Jewelry and gift shop Crosell & Co. had reopened less than a week ago, then looters struck the store two blocks west of Michigan Avenue again Monday morning.

City officials “have to get ahold of the city again,” said owner Dianne Crosell, standing in front of her shop’s smashed double-paned glass door Monday morning. “I feel like we are under attack and under siege.”…

“If this keeps happening, why is anyone going to stay?” she said. “They’re ruining the city of Chicago.”

Neil Mehra owns a cigar shop off Michigan Avenue. He was hit for the second time this week.

By the time Mehra rushed to his store Monday, nearly everything of value was gone, with rows of shelves stripped clean of high-end cigars worth up to $800 a box. Stepping through the rubble, he realized the thieves even made off with his safe and the $5,000 in it. He estimated his losses this time at more than $75,000.

“I almost cried,” said Mehra, sitting in a chair at his store under a framed photo of Chicago Bulls great Michael Jordan, a cigar aficionado. “This is my life. I really don’t know if we’re going to survive this.”…

In May, attackers threw a flower pot through Mehra’s $10,000-front window, hauling over $30,000 in merchandise through the hole. Looters Monday burst through the door, leaving the window intact…

“It is empty at night, with not enough people with eyes on the street,” he said. “People up to no good feel they have free rein.”


That’s pretty close to what Mayor Lightfoot and Police Superintendent Brown said this week, i.e. people were looting because they believed there wouldn’t be consequences even if they were arrested. But State’s Attorney Kim Foxx denies she’s going easy on crime even though the numbers examined by the Chicago Tribune says she drops 30% of all felony cases brought to her office.

Walid Mouhammad owns a convenience store that was also hit for the second time this week:

“This is the second time,” Mouhammad said. “I’ve been open for just 40 days, so who will be responsible for this?”

After spending over $300,000 to re-open his store following May’s looting spree, Mouhammad says Monday’s damage is worse.

Once the door was pried open, security cameras show a flood of looters coming in and ransacking the place…

Police were present at the corner of Madison and Keeler Monday, but it’s a little too late for Mohammed, who has been on the corner for decades. Now, he says he can’t afford to reopen…

Ken Londe owns a fashion boutique in the city that was hit twice.

He said there was well over $25,000 worth of lost merchandise and said the looters took his cash drawer.

“This is my livelihood,” Londe said. “All this merchandise they took is on credit cards [that] still needs to be paid. And now we’re going to have to order more. And we have limits on our credit cards, so not good.”…

“These are not protesters, and if they are protesters than they’re frauds because these are not peaceful in any way, shape or form,” Londe said.

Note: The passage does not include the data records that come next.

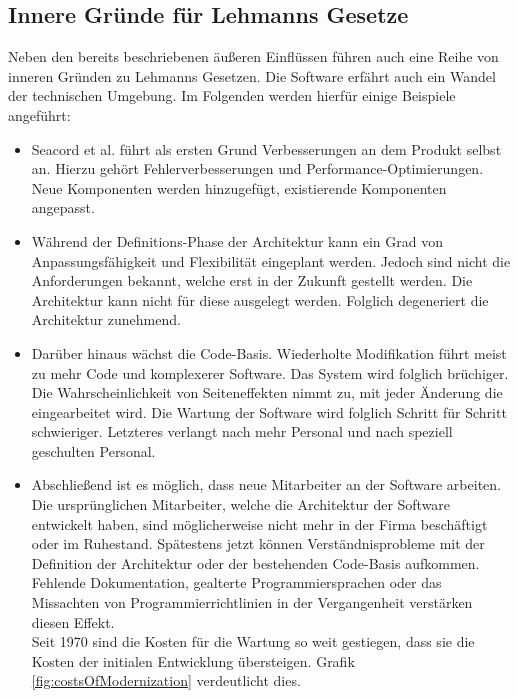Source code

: \subsection{Innere Gründe für Lehmanns Gesetze}
Neben den bereits beschriebenen äußeren Einflüssen führen auch eine Reihe von inneren Gründen zu Lehmanns Gesetzen. Die Software erfährt auch ein Wandel der technischen Umgebung. Im Folgenden werden hierfür einige Beispiele angeführt:

\begin{itemize}
    \item Seacord et al. \cite{seacord_modernizing_2003} führt als ersten Grund Verbesserungen an dem Produkt selbst an. Hierzu gehört Fehlerverbesserungen und Performance-Optimierungen. Neue Komponenten werden hinzugefügt, existierende Komponenten angepasst. \cite{seacord_modernizing_2003}
    \item Während der Definitions-Phase der Architektur kann ein Grad von Anpassungsfähigkeit und Flexibilität eingeplant werden. Jedoch sind nicht die Anforderungen bekannt, welche erst in der Zukunft gestellt werden. Die Architektur kann nicht für diese ausgelegt werden. Folglich degeneriert die Architektur zunehmend.\cite{seacord_modernizing_2003}\cite{daniel_kramer_legacy-software_2020}
    \item Darüber hinaus wächst die Code-Basis. Wiederholte Modifikation führt meist zu mehr Code und komplexerer Software. Das System wird folglich brüchiger. Die Wahrscheinlichkeit von Seiteneffekten nimmt zu, mit jeder Änderung die eingearbeitet wird. Die Wartung der Software wird folglich Schritt für Schritt schwieriger. Letzteres verlangt nach mehr Personal und nach speziell geschulten Personal. \cite{seacord_modernizing_2003}\cite{daniel_kramer_legacy-software_2020}
    \item Abschließend ist es möglich, dass neue Mitarbeiter an der Software arbeiten. Die ursprünglichen Mitarbeiter, welche die Architektur der Software entwickelt haben, sind möglicherweise nicht mehr in der Firma beschäftigt oder im Ruhestand. Spätestens jetzt können Verständnisprobleme mit der Definition der Architektur oder der bestehenden Code-Basis aufkommen.\\
    Fehlende Dokumentation, gealterte Programmiersprachen oder das Missachten von Programmierrichtlinien in der Vergangenheit verstärken diesen Effekt. \\ 
    Seit 1970 sind die Kosten für die Wartung so weit gestiegen, dass sie die Kosten der initialen Entwicklung übersteigen. Grafik \ref{fig:costsOfModernization} verdeutlicht dies.
\end{itemize}

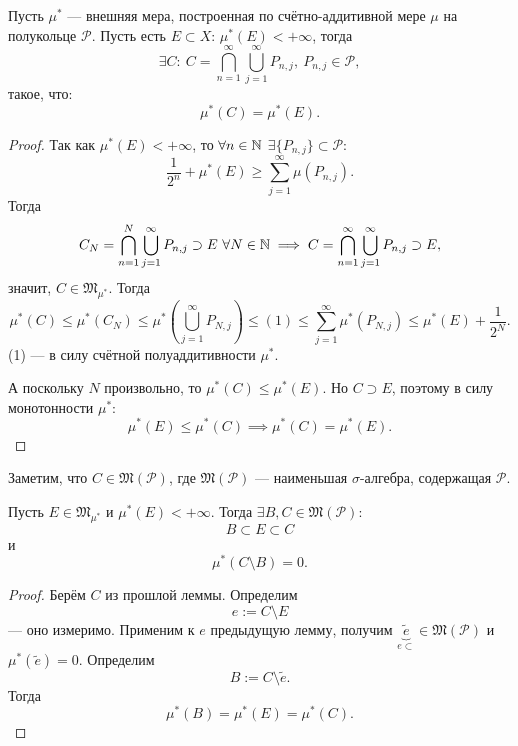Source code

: \begin{lemma}
    Пусть $\mu^*$ — внешняя мера, построенная по счётно-аддитивной мере $\mu$ на полукольце $\mathcal{P}$.
    Пусть есть $E \subset X$: $\mu^*(E) < +\infty$, тогда
    \[\exists C: \ C = \bigcap\limits_{n=1}^{\infty} \bigcup\limits_{j=1}^{\infty} P_{n,j}, \ P_{n,j} \in \mathcal{P},\]
    такое, что:
    \[\mu^*(C) = \mu^*(E).\]
\end{lemma} 
\begin{proof}
    Так как $\mu^*(E) < + \infty$, то $\forall n \in \N$ $\exists \{P_{n,j}\} \subset \mathcal{P}:$
    \[\frac{1}{2^n} + \mu^*(E) \geqslant \sum\limits_{j=1}^{\infty} \mu(P_{n,j}).\]
    Тогда
    \[C_N = \bigcap\limits_{n=1}^{N} \bigcup\limits_{j=1}^{\infty} P_{n,j} \supset E \ \forall N \in \N \implies 
    C = \bigcap\limits_{n=1}^{\infty} \bigcup\limits_{j=1}^{\infty} P_{n,j} \supset E,\]
    значит, $C \in \mathfrak{M}_{\mu^*}$.
    Тогда 
    \[\mu^*(C) \leqslant \mu^*(C_N) \leqslant \mu^*\left(\bigcup\limits_{j=1}^{\infty} P_{N,j}\right) \leqslant (1) \leqslant \sum\limits_{j=1}^{\infty} \mu^*(P_{N,j}) \leqslant \mu^*(E) + \frac{1}{2^N}.\]
    (1) — в силу счётной полуаддитивности $\mu^*$.

    А поскольку $N$ произвольно, то $\mu^*(C) \leqslant \mu^*(E)$. Но $C \supset E$, поэтому в силу монотонности $\mu^*$:
    \[\mu^*(E) \leqslant \mu^*(C) \implies \mu^*(C) = \mu^*(E).\]
\end{proof} 

\begin{remark}
    Заметим, что $C \in \mathfrak{M}(\mathcal{P})$, где $\mathfrak{M}(\mathcal{P})$ — наименьшая $\sigma$-алгебра, содержащая $\mathcal{P}$.
\end{remark}

\begin{theorem}
    Пусть $E \in \mathfrak{M}_{\mu^*}$ и $\mu^*(E) < + \infty$.
    Тогда $\exists B, C \in \mathfrak{M}(\mathcal{P}):$
    \[B \subset E \subset C\]
    и
    \[\mu^*(C \setminus B) = 0.\]
\end{theorem} 
\begin{proof}
    Берём $C$ из прошлой леммы.
    Определим \[e := C \setminus E\]
    — оно измеримо.
    Применим к $e$ предыдущую лемму, получим $\underbrace{\widetilde{e}}_{e \subset} \in \mathfrak{M}(\mathcal{P})$ и $\mu^*(\widetilde{e}) = 0$.
    Определим \[B := C \setminus \widetilde{e}.\]
    Тогда \[\mu^*(B) = \mu^*(E) = \mu^*(C).\]
\end{proof}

There are more stories like this. I’m really just scratching the surface. Some of these businesses have insurance that will cover the damage but after you’ve been hit twice in three months some of these owners are wondering if it’s worth the effort. The scale of the damage done so far in Chicago is enormous:

The civil unrest that erupted earlier this summer is estimated to have caused $500 million to $900 million in insured losses, according to the association, and is on track to be one of the costliest events of civil disorder in years. By comparison, the 1992 Rodney King riots in Los Angeles caused $775 million in insured losses, or $1.4 billion in today’s dollars.

As Ed noted earlier today, BLM Chicago organizer are now openly saying that looting is reparations. So what’s to stop this from happening again next week or next month if people have decided this is a public good? The police can’t stop it and they’re under attack too. How much more can business owners take before they give up?

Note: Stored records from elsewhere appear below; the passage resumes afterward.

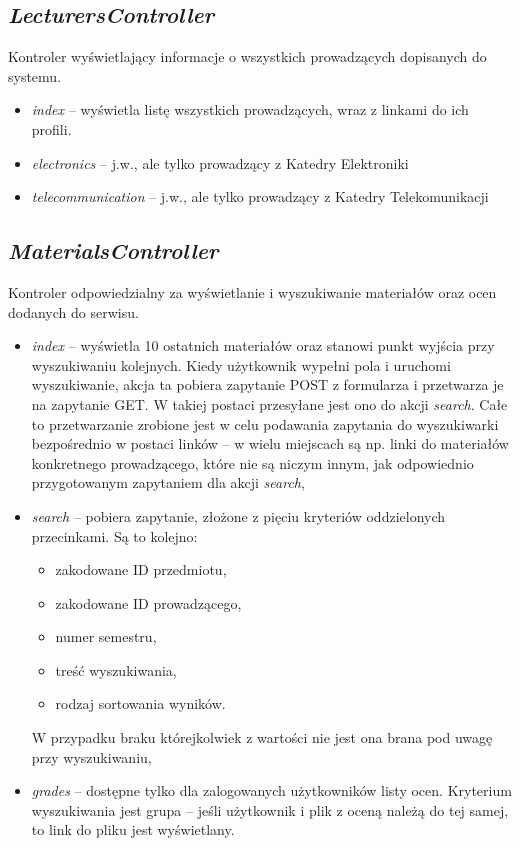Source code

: \documentclass[a4paper,12pt,oneside]{report}
\begin{document}
\subsection{\emph{LecturersController}}
\label{con:lecturers}
  Kontroler wyświetlający informacje o wszystkich prowadzących dopisanych do systemu.
\begin{itemize}
  \item \emph{index} -- wyświetla listę wszystkich prowadzących, wraz z linkami do ich profili.
  \item \emph{electronics} -- j.w., ale tylko prowadzący z Katedry Elektroniki
  \item \emph{telecommunication} -- j.w., ale tylko prowadzący z Katedry Telekomunikacji
\end{itemize}

\subsection{\emph{MaterialsController}}
\label{con:materials}
  Kontroler odpowiedzialny za wyświetlanie i wyszukiwanie materiałów oraz ocen dodanych do serwisu.
\begin{itemize}
  \item \emph{index} -- wyświetla 10 ostatnich materiałów oraz stanowi punkt wyjścia przy wyszukiwaniu kolejnych. Kiedy użytkownik wypełni pola i uruchomi wyszukiwanie, akcja ta pobiera zapytanie POST z formularza i przetwarza je na zapytanie GET. W takiej postaci przesyłane jest ono do akcji \emph{search}. Całe to przetwarzanie zrobione jest w celu podawania zapytania do wyszukiwarki bezpośrednio w postaci linków -- w wielu miejscach są np. linki do materiałów konkretnego prowadzącego, które nie są niczym innym, jak odpowiednio przygotowanym zapytaniem dla akcji \emph{search},
  \item \emph{search} -- pobiera zapytanie, złożone z pięciu kryteriów oddzielonych przecinkami. Są to kolejno:
  \begin{itemize}
    \item zakodowane ID przedmiotu,
    \item zakodowane ID prowadzącego,
    \item numer semestru,
    \item treść wyszukiwania,
    \item rodzaj sortowania wyników.
  \end{itemize}
  W przypadku braku którejkolwiek z wartości nie jest ona brana pod uwagę przy wyszukiwaniu,
  \item \emph{grades} -- dostępne tylko dla zalogowanych użytkowników listy ocen. Kryterium wyszukiwania jest grupa -- jeśli użytkownik i plik z oceną należą do tej samej, to link do pliku jest wyświetlany.
\end{itemize}
\end{document}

“There’s a limit to how many times retailers are willing to be kicked. … It will be difficult after retailers who have invested millions in reopening to have to do it again. There has to be a lot of confidence that they can be protected and, so far, that confidence is lacking,” said Rob Karr, president of the Illinois Retail Merchants Association.


He’s right and based on the reports above it sounds like we’re already pretty close to that limit.

Update: This 81-year-old business owner (I linked a story about him above) came down to his convenience store after learning it had been looted. He arrived outside and called the police. While he was standing there, four looters on bikes rode up and tried to go inside. He told them to stop and they threatened to kill him. The reporter actually breaks down in tears hearing this story. Why would anyone want to try to run a business under these conditions?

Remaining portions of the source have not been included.